I grieve with my friend John, even as I can’t fathom the depths of his loss. I also acclaim his humanity, his faith, his stalwartness to move forward in the face of such complete devastation. And I pray – in my own way – that he finds comfort and meaning and relief in his family, including his late son, so he can heal from this wrecking blow. And that no other parent ever has to face something so calamitous.

Faith

I’m a man of faith.

But only in that I believe that we must all believe in something. If there is an objective truth – and there may not be – I don’t know that any of us can see it. But either way, we need to anchor ourselves to a set of beliefs to guide our actions.

Do I believe in God?

Yes, but I don’t give it much energy. My God is generally benevolent, but my God doesn’t intervene in my life. I believe in my free will, I believe I choose my actions, and no amount of pleading for divine intervention will alter my life’s course. I do see serendipity, and I will acknowledge my angels when something goes surprisingly well, but I believe I’m responsible for what happens to me.

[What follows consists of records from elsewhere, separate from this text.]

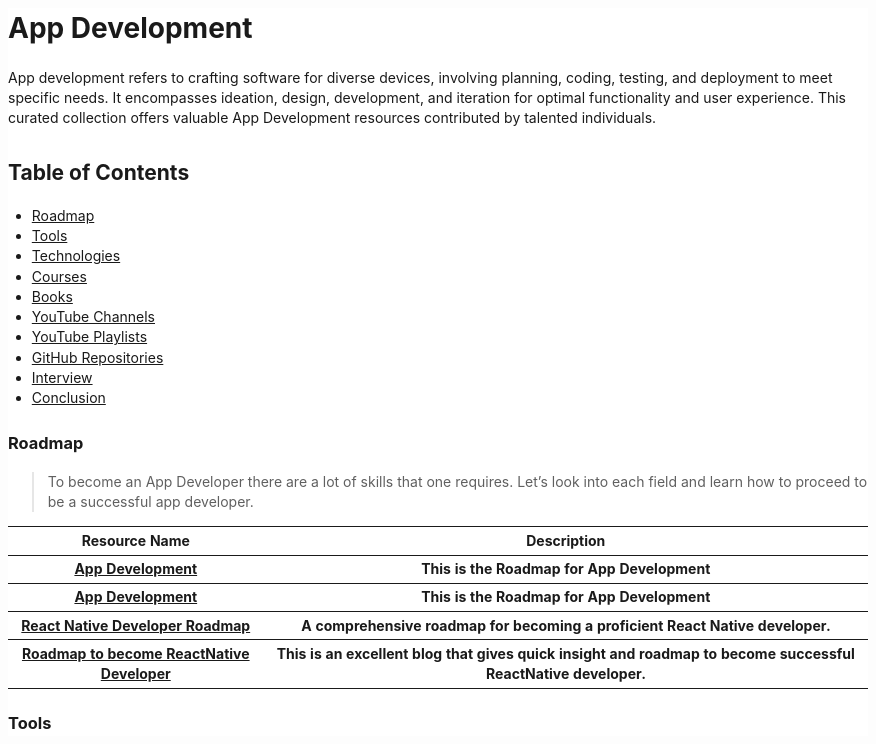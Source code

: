 # App Development 
App development refers to crafting software for diverse devices, involving planning, coding, testing, and deployment to meet specific needs. It encompasses ideation, design, development, and iteration for optimal functionality and user experience. This curated collection offers valuable App Development resources contributed by talented individuals.

## Table of Contents


- [Roadmap](#Roadmap)<br>
- [Tools](#tools)<br>
- [Technologies](#technologies)<br>
- [Courses](#courses)<br>
- [Books](#books)<br>
- [YouTube Channels](#youtube-channels)<br>
- [YouTube Playlists](#youtube-playlists)
- [GitHub Repositories](#github-repositories)
- [Interview](#interview)
- [Conclusion](#conclusion)

### Roadmap

> To become an App Developer there are a lot of skills that one requires. Let’s look into each field and learn how to proceed to be a successful app developer.

<table width="100%" id="Roadmap">
      <tr>
        <th>Resource Name</th>
        <th>Description</th>
      </tr>
      <th ><a href="https://roadmap.sh/android">App Development </a></th>
        <th>This is the Roadmap for App Development</th>
      <tr>
      <th ><a href="https://drive.google.com/file/d/11MaaNwSIEv9D270iPRXLMUbr5d9PS7Wy/view?usp=sharing">App Development </a></th>
        <th>This is the Roadmap for App Development</th>
      </tr>
        <tr>
        <th><a href="https://roadmap.sh/react-native">React Native Developer Roadmap</a></th>
        <th>A comprehensive roadmap for becoming a proficient React Native developer.</th>
      </tr>
      <tr>
      <th><a href="https://wdevon99.medium.com/road-map-to-becoming-a-react-native-developer-in-2018-for-beginners-cc26af18c71">Roadmap to become ReactNative Developer</a> </th>
      <th> This is an excellent blog that gives quick insight and roadmap to become successful ReactNative developer.</th>
      </tr>
  </table>

### Tools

My set of beliefs align with most religious tenets. I think that’s because people through the years, including those religious leaders, have recognized that generosity, kindness, humility, forgiveness, community are the healthiest and most constructive paths to happiness and harmony. I identify with Christianity, but I think that’s more of a cultural decision than an acknowledgement of Christianity’s superiority to other faiths. If I’d been raised in China, I would probably identify with Buddhism or if I’d grown up in Thailand I’d be Muslim. While I won’t say religions are the same, they do seem to generally prescribe the same types of behaviors for their followers.

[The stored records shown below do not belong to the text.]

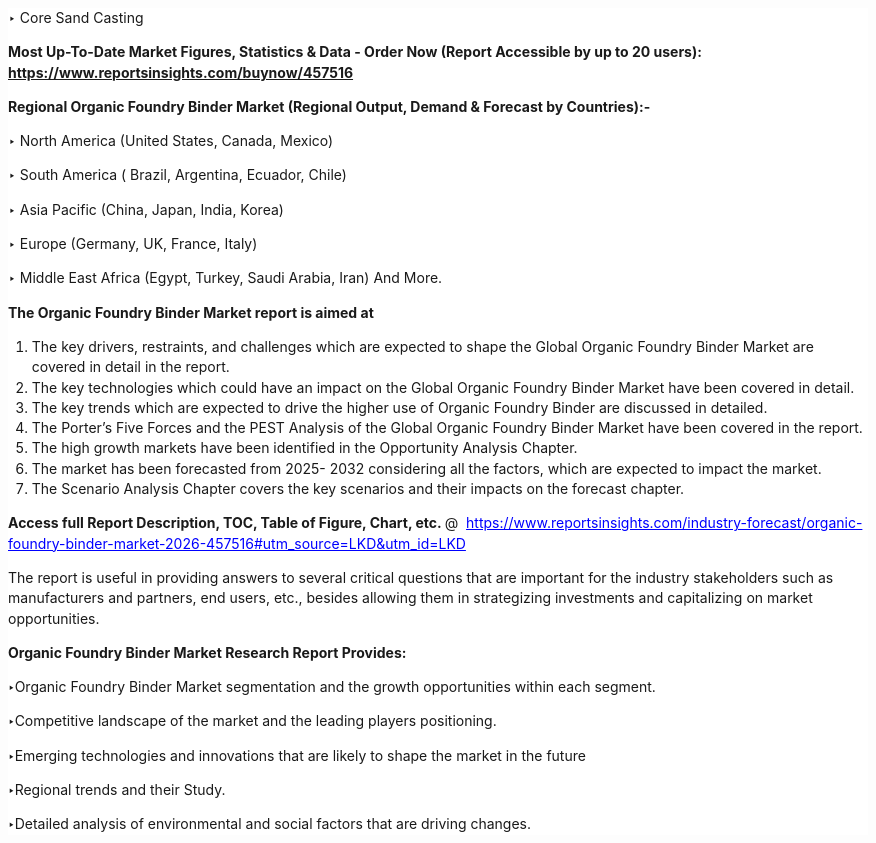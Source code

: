 ‣ Core Sand Casting

<strong>Most Up-To-Date Market Figures, Statistics & Data - Order Now (Report Accessible by up to 20 users): <a href=https://www.reportsinsights.com/buynow/457516>https://www.reportsinsights.com/buynow/457516</a></strong>

<strong>Regional Organic Foundry Binder Market (Regional Output, Demand &amp; Forecast by Countries):-</strong>

‣ North America (United States, Canada, Mexico)

‣ South America ( Brazil, Argentina, Ecuador, Chile)

‣ Asia Pacific (China, Japan, India, Korea)

‣ Europe (Germany, UK, France, Italy)

‣ Middle East Africa (Egypt, Turkey, Saudi Arabia, Iran) And More.

<strong>The Organic Foundry Binder Market report is aimed at</strong>
<ol>
  <li>The key drivers, restraints, and challenges which are expected to shape the Global Organic Foundry Binder Market are covered in detail in the report.</li>
  <li>The key technologies which could have an impact on the Global Organic Foundry Binder Market have been covered in detail.</li>
  <li>The key trends which are expected to drive the higher use of Organic Foundry Binder are discussed in detailed.</li>
  <li>The Porter’s Five Forces and the PEST Analysis of the Global Organic Foundry Binder Market have been covered in the report.</li>
  <li>The high growth markets have been identified in the Opportunity Analysis Chapter.</li>
  <li>The market has been forecasted from 2025- 2032 considering all the factors, which are expected to impact the market.</li>
  <li>The Scenario Analysis Chapter covers the key scenarios and their impacts on the forecast chapter.</li>
</ol>
<strong>Access full Report Description, TOC, Table of Figure, Chart, etc. </strong>@  <a href=https://www.reportsinsights.com/industry-forecast/organic-foundry-binder-market-2026-457516#utm_source=LKD&utm_id=LKD style=color:#0000ff;>https://www.reportsinsights.com/industry-forecast/organic-foundry-binder-market-2026-457516#utm_source=LKD&utm_id=LKD</a></font>

The report is useful in providing answers to several critical questions that are important for the industry stakeholders such as manufacturers and partners, end users, etc., besides allowing them in strategizing investments and capitalizing on market opportunities.

<strong>Organic Foundry Binder Market Research Report Provides:</strong>

<strong>‣</strong>Organic Foundry Binder Market segmentation and the growth opportunities within each segment.

<strong>‣</strong>Competitive landscape of the market and the leading players positioning.

<strong>‣</strong>Emerging technologies and innovations that are likely to shape the market in the future

<strong>‣</strong>Regional trends and their Study.

<strong>‣</strong>Detailed analysis of environmental and social factors that are driving changes.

My beliefs are my truth. I fully believe them to be the best way for people to behave, and I will follow them or hold myself accountable when I fail to do so.

My beliefs are my truth. Mine. Not necessarily yours. They are my guide to my personal behavior, and though I believe them to be the best way for you to behave too, I don’t believe I can impose them on you. Because there’s nothing objective that says my beliefs are superior to yours. I could be doing you a tremendous disservice by insisting you adopt my beliefs, and I might be doing myself an equal disservice by not giving more consideration to your beliefs.

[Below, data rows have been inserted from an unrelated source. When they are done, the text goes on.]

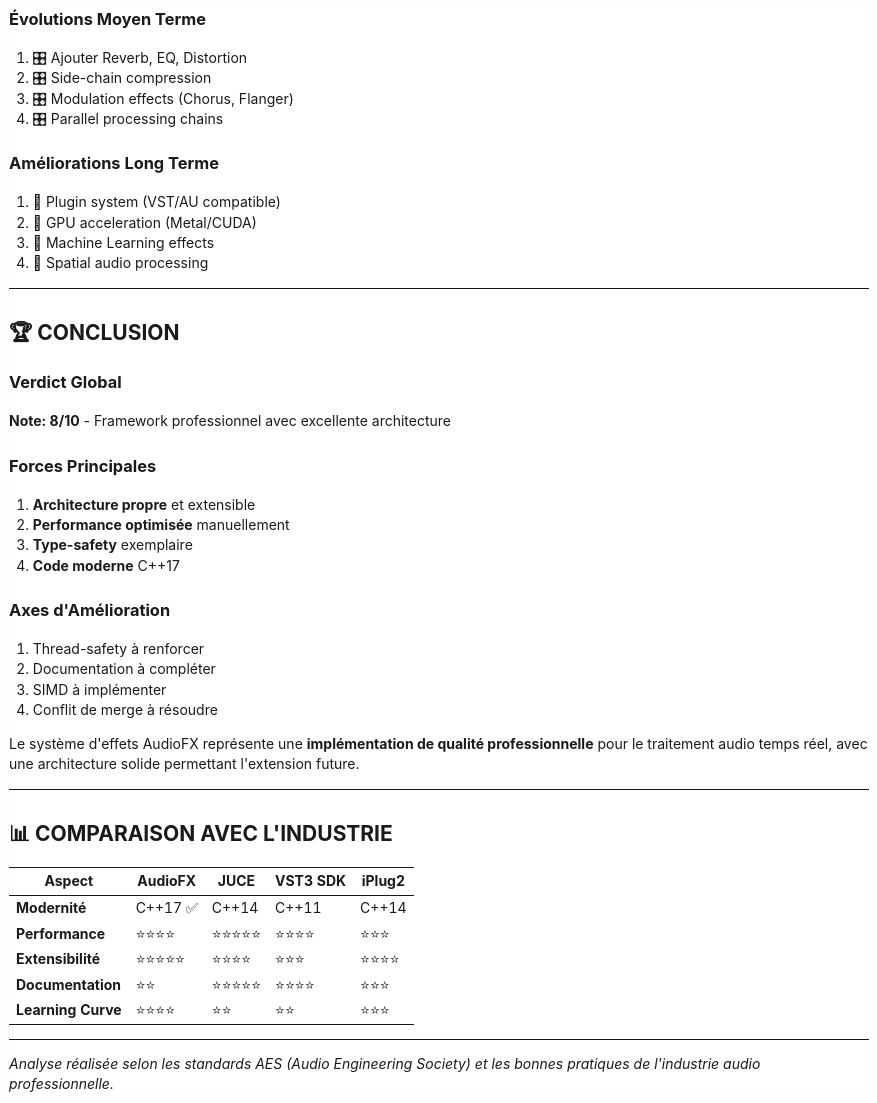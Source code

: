 ### Évolutions Moyen Terme
1. 🎛️ Ajouter Reverb, EQ, Distortion
2. 🎛️ Side-chain compression
3. 🎛️ Modulation effects (Chorus, Flanger)
4. 🎛️ Parallel processing chains

### Améliorations Long Terme
1. 🚀 Plugin system (VST/AU compatible)
2. 🚀 GPU acceleration (Metal/CUDA)
3. 🚀 Machine Learning effects
4. 🚀 Spatial audio processing

---

## 🏆 CONCLUSION

### Verdict Global
**Note: 8/10** - Framework professionnel avec excellente architecture

### Forces Principales
1. **Architecture propre** et extensible
2. **Performance optimisée** manuellement
3. **Type-safety** exemplaire
4. **Code moderne** C++17

### Axes d'Amélioration
1. Thread-safety à renforcer
2. Documentation à compléter
3. SIMD à implémenter
4. Conflit de merge à résoudre

Le système d'effets AudioFX représente une **implémentation de qualité professionnelle** pour le traitement audio temps réel, avec une architecture solide permettant l'extension future.

---

## 📊 COMPARAISON AVEC L'INDUSTRIE

| Aspect | AudioFX | JUCE | VST3 SDK | iPlug2 |
|--------|---------|------|----------|--------|
| **Modernité** | C++17 ✅ | C++14 | C++11 | C++14 |
| **Performance** | ⭐⭐⭐⭐ | ⭐⭐⭐⭐⭐ | ⭐⭐⭐⭐ | ⭐⭐⭐ |
| **Extensibilité** | ⭐⭐⭐⭐⭐ | ⭐⭐⭐⭐ | ⭐⭐⭐ | ⭐⭐⭐⭐ |
| **Documentation** | ⭐⭐ | ⭐⭐⭐⭐⭐ | ⭐⭐⭐⭐ | ⭐⭐⭐ |
| **Learning Curve** | ⭐⭐⭐⭐ | ⭐⭐ | ⭐⭐ | ⭐⭐⭐ |

---

*Analyse réalisée selon les standards AES (Audio Engineering Society) et les bonnes pratiques de l'industrie audio professionnelle.*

Faith must guide our personal choices, but when we come together in community with others, we need a more objective approach to govern our interactions. The genius of the founders of the American democracy is that they saw that no person had the answer to existential questions, no person’s faith was superior to any other’s faith, and so they wrote a Constitution to guide our communal interactions that expressly excluded faith – I can practice my beliefs, you can practice yours, but we cannot impose them on each other. Genius, that.

And very much in keeping with my beliefs. Faith is personal. But secular agreements like the Constitution are what governs us communally. And any leader who would impose faith on others is taking us away from this standard that has worked since our founding.